The Manchester Review
Jim Quinn
Men in Love
Fiction
print view

              “The first option?”

              “Part of the scam. He gives them a first option, he confesses the boss makes him, it’s not a good option, he shows them why, he gives them a second option, probably even worse. The smarter they are the faster they buy. It takes, this is a quote, the words he lives by, ‘It takes more brains to believe than to lie.’”

              Candy sighs and drinks, puts down the drink and thinks. “I’d try it but,” She opens wide for me to see. “Can’t be sophisticated with my mouth.”

              Some group I can’t remember the name of sings, “Bang Bang! She Shot Me Down!” Strawberry staggers, falls back as if dead, handstands, wraps her heels around the top of the pole, hang-dances spread-armed upside down, skin all flawless sheen, like that luminous Italian Renaissance painting of St.
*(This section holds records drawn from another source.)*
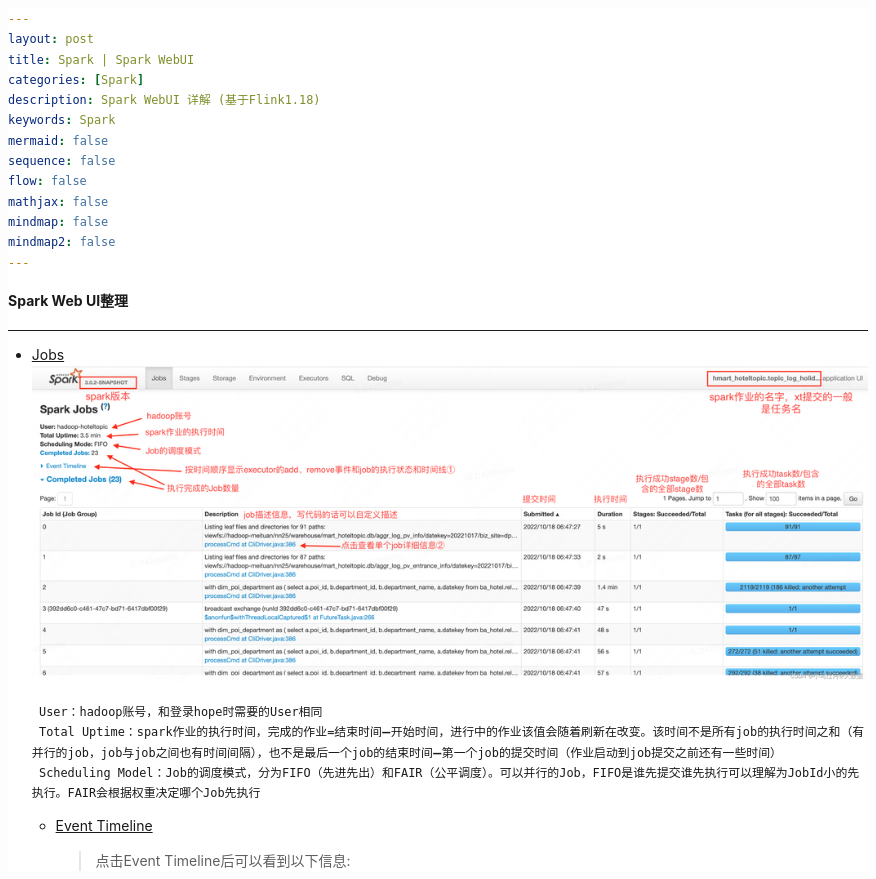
 ```yaml
---
layout: post
title: Spark | Spark WebUI
categories: [Spark]
description: Spark WebUI 详解 (基于Flink1.18)
keywords: Spark
mermaid: false
sequence: false
flow: false
mathjax: false
mindmap: false
mindmap2: false
---
```


<h4 align="left"> Spark Web UI整理 </h4>

---------------

- [Jobs]()
  ![img](/images/posts/bigdata/spark/f0a0b2b8b0994a15b95fa7c25f7ba747.png)  <br>
  ```.text
   User：hadoop账号，和登录hope时需要的User相同
   Total Uptime：spark作业的执行时间，完成的作业=结束时间➖开始时间，进行中的作业该值会随着刷新在改变。该时间不是所有job的执行时间之和（有并行的job，job与job之间也有时间间隔），也不是最后一个job的结束时间➖第一个job的提交时间（作业启动到job提交之前还有一些时间）
   Scheduling Model：Job的调度模式，分为FIFO（先进先出）和FAIR（公平调度）。可以并行的Job，FIFO是谁先提交谁先执行可以理解为JobId小的先执行。FAIR会根据权重决定哪个Job先执行
  ```
    - [Event Timeline]()
      > 点击Event Timeline后可以看到以下信息: <br>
Peter crucified in my college Art History textbook (Caravaggio? I remember it’s the bottom right hand side of the page not the painter). The Beatles sing, “You say goodbye! But I say hello!”

              “You know what he said one morning?” Candy says. “It’s early, nobody’s in but me, he’s letting the neon warm up to not blink so bad, and says ‘Americans hate money. Look what they spend it on.’”

              “You doing him?” I say.

              “Sure.” She looks surprised I’d ask. “The way he pays?”

              Strawberry flexes left breastwork, right breastwork, they swing back and forth like eyes staring warily side to side.